2 Il n'y avait pas d'avion, car il n'y avait pas de débris.
Faux. Il existe des photos de débris (photos sur le site
www.snopes2.com). Surtout, toutes les personnes qui sont arrivées sur le lieu du sinistre dans les minutes qui ont suivi la tragédie ont vu ces débris. Arthur Santana, journaliste du Washington Post, qui a participé aux premiers secours, écrit dans un article publié le 13 septembre : «Des sauveteurs ramassaient des morceaux de l'avion un peu partout. Les morceaux étaient enfouis dans des sacs en plastique marron qui étaient marqués des lettres "preuves matérielles" ("evidence", en anglais), et une partie de cette zone a été entourée de scotch jaune.

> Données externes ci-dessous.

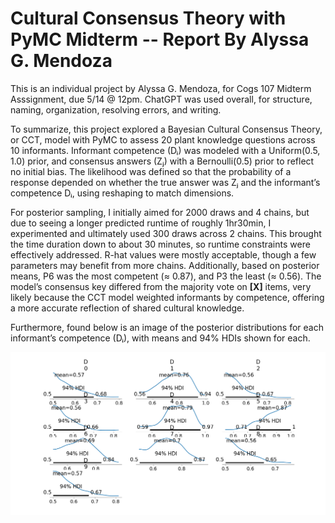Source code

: # Cultural Consensus Theory with PyMC Midterm -- Report By Alyssa G. Mendoza

This is an individual project by Alyssa G. Mendoza, for Cogs 107 Midterm Asssignment, due 5/14 @ 12pm. ChatGPT was used overall, for structure, naming, organization, resolving errors, and writing.

To summarize, this project explored a Bayesian Cultural Consensus Theory, or CCT, model with PyMC to assess 20 plant knowledge questions across 10 informants. Informant competence (Dᵢ) was modeled with a Uniform(0.5, 1.0) prior, and consensus answers (Zⱼ) with a Bernoulli(0.5) prior to reflect no initial bias. The likelihood was defined so that the probability of a response depended on whether the true answer was Zⱼ and the informant’s competence Dᵢ, using reshaping to match dimensions.

For posterior sampling, I initially aimed for 2000 draws and 4 chains, but due to seeing a longer predicted runtime of roughly 1hr30min, I experimented and ultimately used 300 draws across 2 chains. This brought the time duration down to about 30 minutes, so runtime constraints were effectively addressed. R-hat values were mostly acceptable, though a few parameters may benefit from more chains. Additionally, based on posterior means, P6 was the most competent (≈ 0.87), and P3 the least (≈ 0.56). The model’s consensus key differed from the majority vote on **[X]** items, very likely because the CCT model weighted informants by competence, offering a more accurate reflection of shared cultural knowledge.

Furthermore, found below is an image of the posterior distributions for each informant’s competence (Dᵢ), with means and 94% HDIs shown for each.

![Posterior D](figures/posterior_D.png)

Un gros morceau de l'avion, soulevé par deux personnes, laissait clairement voir la lettre "C" d'American Airlines.» Un autre témoin, Mike Walter, du quotidien USA Today, qui, alors qu'il se trouvait sur l'autoroute 27, a vu lui aussi l'avion tourner pour «plonger» ensuite vers le Pentagone, témoigne à Libération : «Après l'explosion, j'ai marché en direction du Pentagone. J'étais à plus de 100 mètres de l'impact, mais il y avait des morceaux de fuselage un peu partout. Plusieurs fois, j'ai dû enjamber des débris. Je me souviens même de quelqu'un qui a ramassé un morceau et s'est fait prendre en photo, avec le Pentagone en arrière-plan.» Le journaliste confirme toutefois que les débris de l'avion n'étaient pas de grosse taille. Ce qui n'étonne pas les experts des accidents aériens. «Le choc a été tel que l'avion s'est littéralement pulvérisé, estime un spécialiste qui collabore à la reconstruction du Pentagone. Certains morceaux ont été retrouvés à près d'un kilomètre du point d'impact. Beaucoup de débris de l'avion ont également fondu sous la chaleur intense.»

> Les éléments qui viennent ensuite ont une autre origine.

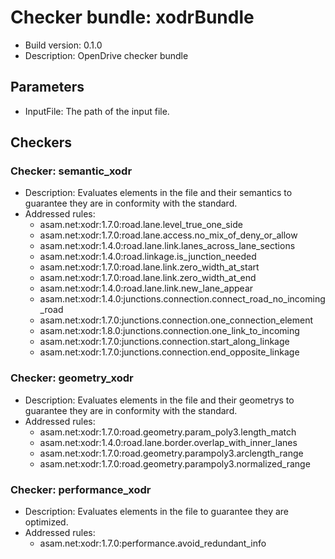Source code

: # Checker bundle: xodrBundle

* Build version:  0.1.0
* Description:    OpenDrive checker bundle

## Parameters

* InputFile: The path of the input file.

## Checkers

### Checker: semantic_xodr

* Description: Evaluates elements in the file and their semantics to guarantee they are in conformity with the standard.
* Addressed rules:
  * asam.net:xodr:1.7.0:road.lane.level_true_one_side
  * asam.net:xodr:1.7.0:road.lane.access.no_mix_of_deny_or_allow
  * asam.net:xodr:1.4.0:road.lane.link.lanes_across_lane_sections
  * asam.net:xodr:1.4.0:road.linkage.is_junction_needed
  * asam.net:xodr:1.7.0:road.lane.link.zero_width_at_start
  * asam.net:xodr:1.7.0:road.lane.link.zero_width_at_end
  * asam.net:xodr:1.4.0:road.lane.link.new_lane_appear
  * asam.net:xodr:1.4.0:junctions.connection.connect_road_no_incoming_road
  * asam.net:xodr:1.7.0:junctions.connection.one_connection_element
  * asam.net:xodr:1.8.0:junctions.connection.one_link_to_incoming
  * asam.net:xodr:1.7.0:junctions.connection.start_along_linkage
  * asam.net:xodr:1.7.0:junctions.connection.end_opposite_linkage

### Checker: geometry_xodr

* Description: Evaluates elements in the file and their geometrys to guarantee they are in conformity with the standard.
* Addressed rules:
  * asam.net:xodr:1.7.0:road.geometry.param_poly3.length_match
  * asam.net:xodr:1.4.0:road.lane.border.overlap_with_inner_lanes
  * asam.net:xodr:1.7.0:road.geometry.parampoly3.arclength_range
  * asam.net:xodr:1.7.0:road.geometry.parampoly3.normalized_range

### Checker: performance_xodr

* Description: Evaluates elements in the file to guarantee they are optimized.
* Addressed rules:
  * asam.net:xodr:1.7.0:performance.avoid_redundant_info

3 Il n'y avait pas d'avion, car il existe très peu d'images
Certes, il existe moins d'images de l'attaque contre le Pentagone que de celles contre le World Trade Center. La raison en est simple : tout ce qui touche au département de la Défense est confidentiel, d'autant que la sécurité nationale est en jeu. Selon Chris Murray, porte-parole du FBI à Washington, «il ne faut pas oublier qu'une enquête est toujours en cours. Tous les éléments de l'enquête seront ensuite transmis au procureur, qui décidera ce qu'il faut en faire. Pour l'instant, par exemple, les pièces de l'avion sont stockées dans un entrepôt et elles sont marquées des numéros de série du vol 77.» L'une des deux boîtes noires, celle qui enregistre la trajectoire de l'appareil, a été retrouvée. L'autre, qui aurait permis de comprendre les dernières conversations dans la cabine des pilotes, a été sérieusement endommagée et serait inutilisable. Enfin, selon des informations obtenues pas Libération, une vidéo filmée par les caméras de sécurité du Pentagone montrerait l'approche de l'avion sur le bâtiment. Une information «ni confirmée ni démentie» par le département de la Défense. Des images de l'impact, provenant probablement de la même vidéo, ont été publiées par Libération (numéro daté 16 mars).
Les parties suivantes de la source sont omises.